Cut up three quarters of a pound of butter into a jill and a half or three wine glasses of rich unskimmed milk, (cream will be still better,) and get the pan on a stove or near the fire, till the butter becomes soft enough to stir all through the milk with a knife; but do not let it get so hot as to boil of itself. Then set it away in a cold place. Sift into separate pans, a half pound and a quarter of a pound of the finest flour; and having beaten four eggs as light as possible, mix them with the milk and butter, and then pour the whole into the pan that contains the half pound of flour. Having previously prepared two grated nutmegs, and a table- spoonful of powdered cinnamon and mace, stir them into the mixture; adding six drops of extract of roses, or a large table-spoonful of rose water. Add a wine glass and a half of the best fresh yeast from a brewery. If you cannot procure yeast of the very best quality, an attempt to make these buns will most probably prove a failure, as the variety of other ingredients will prevent them from rising unless the yeast is as strong as possible. Before you put it in, skim off the thin liquid or beer from the top, and then stir up the bottom. After you have put in the yeast, add the sugar; stirring it well in, a very little at a time. If too much sugar is put in at once, the buns will be heavy. Lastly, sprinkle in the quarter of a pound of flour that was sifted separately; and stir the whole very hard. Put the mixture into a square pan well buttered, and (having covered it with a cloth) place it in a corner of the hearth to rise, which will require, perhaps, about five hours; therefore these buns should always be made early in the day. Do not bake it till the batter has risen to twice its original quantity, and is covered on the top with bubbles; then set the pan into a moderate oven, and bake it about twenty minutes. Let it get cool in the pan; then, cut it into squares, and either ice them, (flavouring the icing with essence of lemon or extract of roses,) or sift grated loaf-sugar thickly over them. These buns (like all other cakes made with yeast) should be eaten the day they are baked; as when stale, they fall and become hard. In mixing them, you may stir in at the last half a pound of raisins, stoned, chopped and floured; or half a pound of currants. If you use fruit, put in half a wine glass more of the yeast.
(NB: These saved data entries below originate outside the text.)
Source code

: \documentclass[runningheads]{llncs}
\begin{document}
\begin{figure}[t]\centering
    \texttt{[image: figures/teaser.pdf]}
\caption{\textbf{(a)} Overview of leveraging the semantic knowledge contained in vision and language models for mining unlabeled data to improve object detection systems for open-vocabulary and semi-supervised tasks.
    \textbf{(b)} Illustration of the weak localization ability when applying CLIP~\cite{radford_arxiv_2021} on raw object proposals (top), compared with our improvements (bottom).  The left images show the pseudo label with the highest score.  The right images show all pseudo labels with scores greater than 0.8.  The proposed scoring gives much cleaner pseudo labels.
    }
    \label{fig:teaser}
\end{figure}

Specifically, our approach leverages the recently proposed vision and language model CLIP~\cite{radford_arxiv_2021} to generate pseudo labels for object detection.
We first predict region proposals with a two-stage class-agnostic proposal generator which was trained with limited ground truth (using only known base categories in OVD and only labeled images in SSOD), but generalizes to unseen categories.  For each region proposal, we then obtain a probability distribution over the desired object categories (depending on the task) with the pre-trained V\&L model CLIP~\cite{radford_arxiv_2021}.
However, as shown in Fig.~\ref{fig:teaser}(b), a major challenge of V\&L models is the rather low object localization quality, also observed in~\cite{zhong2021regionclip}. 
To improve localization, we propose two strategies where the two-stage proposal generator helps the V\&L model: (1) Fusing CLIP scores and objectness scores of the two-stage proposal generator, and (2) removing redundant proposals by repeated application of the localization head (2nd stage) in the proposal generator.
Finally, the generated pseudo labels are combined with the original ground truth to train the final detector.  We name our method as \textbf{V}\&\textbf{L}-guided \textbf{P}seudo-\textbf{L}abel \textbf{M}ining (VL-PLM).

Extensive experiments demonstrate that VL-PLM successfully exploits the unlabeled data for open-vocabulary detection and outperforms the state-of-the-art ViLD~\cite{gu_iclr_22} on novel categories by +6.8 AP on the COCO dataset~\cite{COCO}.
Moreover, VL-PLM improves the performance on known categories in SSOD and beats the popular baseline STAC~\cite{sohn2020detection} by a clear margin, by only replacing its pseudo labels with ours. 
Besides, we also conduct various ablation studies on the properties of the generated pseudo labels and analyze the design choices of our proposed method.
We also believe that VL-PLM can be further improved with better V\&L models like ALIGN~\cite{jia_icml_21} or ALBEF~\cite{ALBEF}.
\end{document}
Take a half-pint or a tumbler full of cold water, and mix it with half a pound of powdered white sugar. Sift three pounds of flour into a large pan and cut up in it a pound of butter; rub the butter very fine into the flour. Add a grated nutmeg, and a tea-spoonful of powdered cinnamon, with a wine glass of rose water. Work in the sugar, and make the whole into a stiff dough, adding, if necessary, a little cold water. Dissolve a tea-spoonful of pearl-ash in just enough of warm water to cover it, and mix it in at the last. Take the lump of dough out of the pan, and knead it on the paste-board till it becomes quite light. Then roll it out rather more than half an inch thick, and cut it into square cakes with a jagging iron or with a sharp knife. Stamp the surface of each with a cake print. Lay them in buttered pans, and bake them of a light brown in a brisk oven. They are similar to what are called New Year's cakes, and will keep two or three weeks. In mixing the dough, you may add three table-spoonfuls of carraway seeds.